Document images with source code
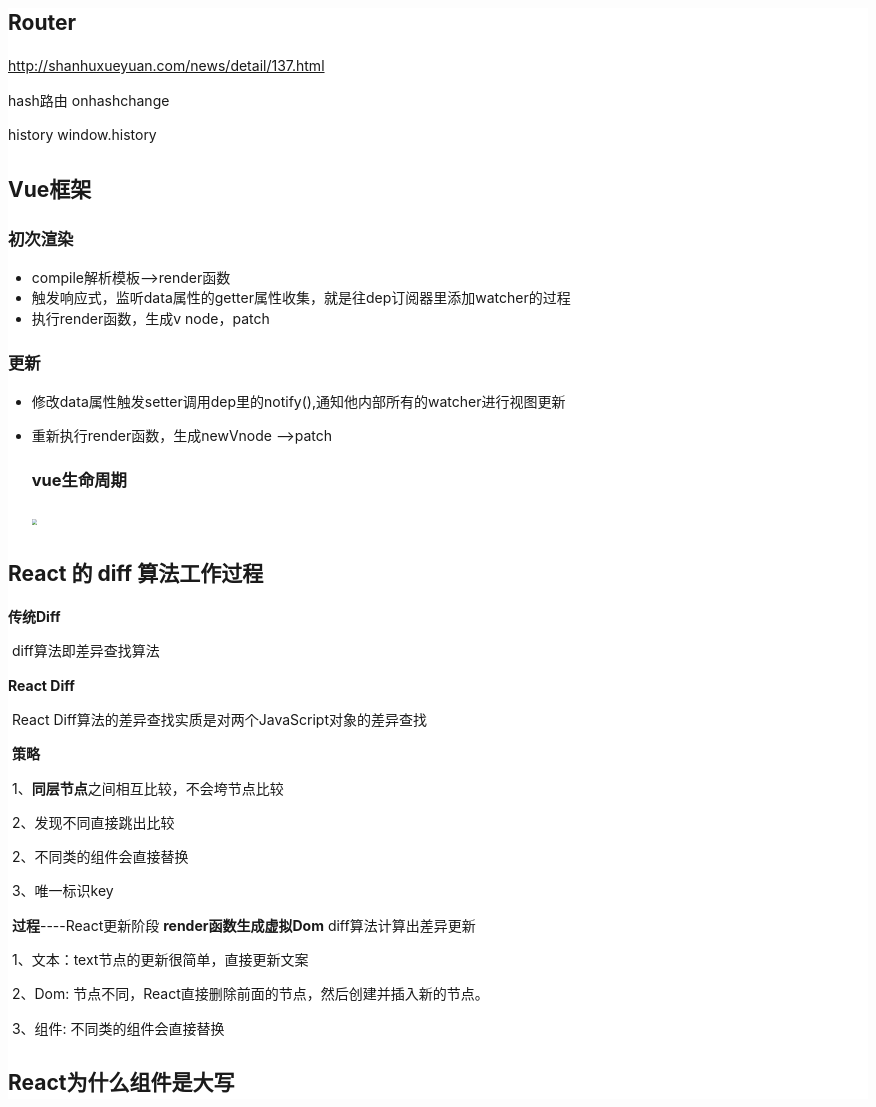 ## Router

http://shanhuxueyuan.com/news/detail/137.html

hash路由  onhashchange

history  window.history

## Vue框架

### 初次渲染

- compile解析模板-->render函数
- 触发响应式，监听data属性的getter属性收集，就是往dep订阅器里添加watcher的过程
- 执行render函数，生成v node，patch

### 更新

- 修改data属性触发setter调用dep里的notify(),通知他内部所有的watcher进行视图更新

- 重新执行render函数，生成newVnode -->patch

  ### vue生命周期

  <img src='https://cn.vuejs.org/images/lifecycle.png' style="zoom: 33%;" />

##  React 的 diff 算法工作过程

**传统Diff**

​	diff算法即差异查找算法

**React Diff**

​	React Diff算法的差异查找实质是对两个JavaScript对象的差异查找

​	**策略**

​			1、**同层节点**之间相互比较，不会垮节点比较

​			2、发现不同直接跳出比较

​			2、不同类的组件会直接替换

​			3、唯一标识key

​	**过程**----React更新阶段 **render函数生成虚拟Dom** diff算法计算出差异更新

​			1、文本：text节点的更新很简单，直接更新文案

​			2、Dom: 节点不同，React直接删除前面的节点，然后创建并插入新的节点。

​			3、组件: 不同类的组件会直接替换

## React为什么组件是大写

### Exercise directions:
Whenever a line of the data includes "patch", copy that line.

### Finished task:
- 执行render函数，生成v node，patch
- 重新执行render函数，生成newVnode -->patch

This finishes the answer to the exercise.